Back in the 1980s – that decade of abundant pastel
makeup – I loved nothing more than sitting in front of my grandmother’s makeup
mirror, itself a throwback from earlier times. That style of mirror, very close
to the one featured above, worked by sliding a knob that allowed the user to
filter the light through a particular color that was supposed to mimic the
conditions under which one’s cosmetics would be seen, and thus allow the user
to apply makeup that looked best in that setting. Going to work? Turn the knob
to “office,” and a sickly green glow mimicking fluorescent lighting would
appear. Stepping out for a night on the town? That particular occasion
(“evening”) necessitated a pink tint. Although I was nowhere near the age of
makeup wearing, I could spend endless hours studying the way that my face
looked under the different hues of the mirror’s influence.
I often use this simple (but effective) example of a
mirror as a way to communicate the way that I see the connection between
religion and culture. I describe religion as a simple mirror reflection of a
culture, one that usually replicates the dominant group’s agendas, even though,
at times, glimpses of the countercultural might appear in the image (just as
they appear within society).
I posit this mirror approach to counteract another,
much more standard one that regards religion and culture as two separate, yet
interdependent things, a conceptual framework that’s usually quite popular with
my students.
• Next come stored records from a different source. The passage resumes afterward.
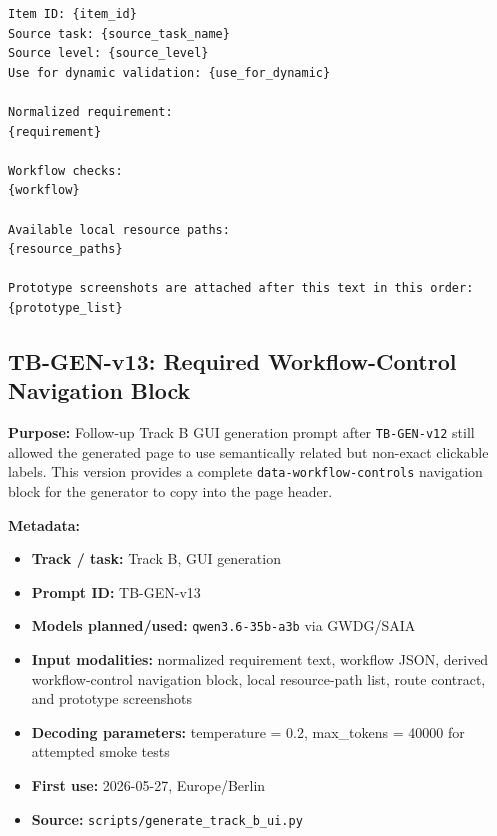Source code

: \begin{verbatim}
Item ID: {item_id}
Source task: {source_task_name}
Source level: {source_level}
Use for dynamic validation: {use_for_dynamic}

Normalized requirement:
{requirement}

Workflow checks:
{workflow}

Available local resource paths:
{resource_paths}

Prototype screenshots are attached after this text in this order:
{prototype_list}
\end{verbatim}
\endgroup

\subsection{TB-GEN-v13: Required Workflow-Control Navigation Block}
\label{app:prompt-tb-gen-v13}

\textbf{Purpose:} Follow-up Track B GUI generation prompt after
\texttt{TB-GEN-v12} still allowed the generated page to use semantically
related but non-exact clickable labels. This version provides a complete
\texttt{data-workflow-controls} navigation block for the generator to copy into
the page header.

\textbf{Metadata:}
\begin{itemize}
  \item \textbf{Track / task:} Track B, GUI generation
  \item \textbf{Prompt ID:} TB-GEN-v13
  \item \textbf{Models planned/used:} \texttt{qwen3.6-35b-a3b} via GWDG/SAIA
  \item \textbf{Input modalities:} normalized requirement text, workflow JSON,
  derived workflow-control navigation block, local resource-path list, route
  contract, and prototype screenshots
  \item \textbf{Decoding parameters:} temperature = 0.2, max\_tokens = 40000
  for attempted smoke tests
  \item \textbf{First use:} 2026-05-27, Europe/Berlin
  \item \textbf{Source:} \texttt{scripts/generate\_track\_b\_ui.py}
\end{itemize}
I sense that this model separating religion from culture is so
prevalent because it reinforces the very common idea that religion inhabits
some sort of “sacred space” that makes it distinctly different from the
humdrum, ordinary cultural world that most of us inhabit. At the same time,
this separation approach also permits many to talk about religion’s sometimes
counter-cultural actions as aberrations (or moments of this “sacredness,”
depending on one’s perspective), which thus allows some of religion’s elements
to escape critical analysis by relegating them to categories that, while
popular, hold little objective weight (including ideas such as “sacred,”
“evil,” “spiritual,” “holy,” etc.).
I’ve always found this explanation of an inherent
rift between religion and culture analytically lacking, for the simple reason
that so long as religion is an institution involving people, and so long as
people have preferences, then we cannot find spaces where we can fundamentally
separate religion from culture. Moreover, since almost everything imaginable
has been justified in the name of some sort of sacred entity, rather than
attempt to figure out who’s right (a futile exercise that often demands a
certain degree of religiosity to complete in the first place), it seems more
analytically helpful to consider the multiple dynamics informing the use and
function of religion.
So if we can begin to help our students think about
religion as an institution that, sociologically speaking, is nothing other than
a mirror reflection of cultural dynamics rather than separate from (even if
interactive with) culture itself, then we can help them approach their own
questions with new eyes. When they ask, “Is the hijab (or the caste system? or
Christmas?), cultural or religious?,” we won’t be stymied into a dichotomous
system that forces us to choose between those two options in order to make
sense of the matter. Nor will we be pushed into an even more standard response,
the “both/and,” wherein we propose that Christmas has both religious and
cultural qualities. While this may seem to be a better answer, it also
methodologically fails by making it appear that religious people somehow stand
outside of culture when they are being “religious” about their holidays (or
social organization, or wardrobe) in a way that they aren’t otherwise. To take
this approach seriously is a statement on our unwavering commitment to the
historicity of all human positions. The best answer, in my mind, is that social
phenomena are always cultural, and depending on the discourse in which they
operate, sometimes religious.
To demonstrate this point, one of my favorite
articles to have students read is L. William Countryman’s “The Bible,
Heterosexism, and the American Public Discussion of Sexual Orientation”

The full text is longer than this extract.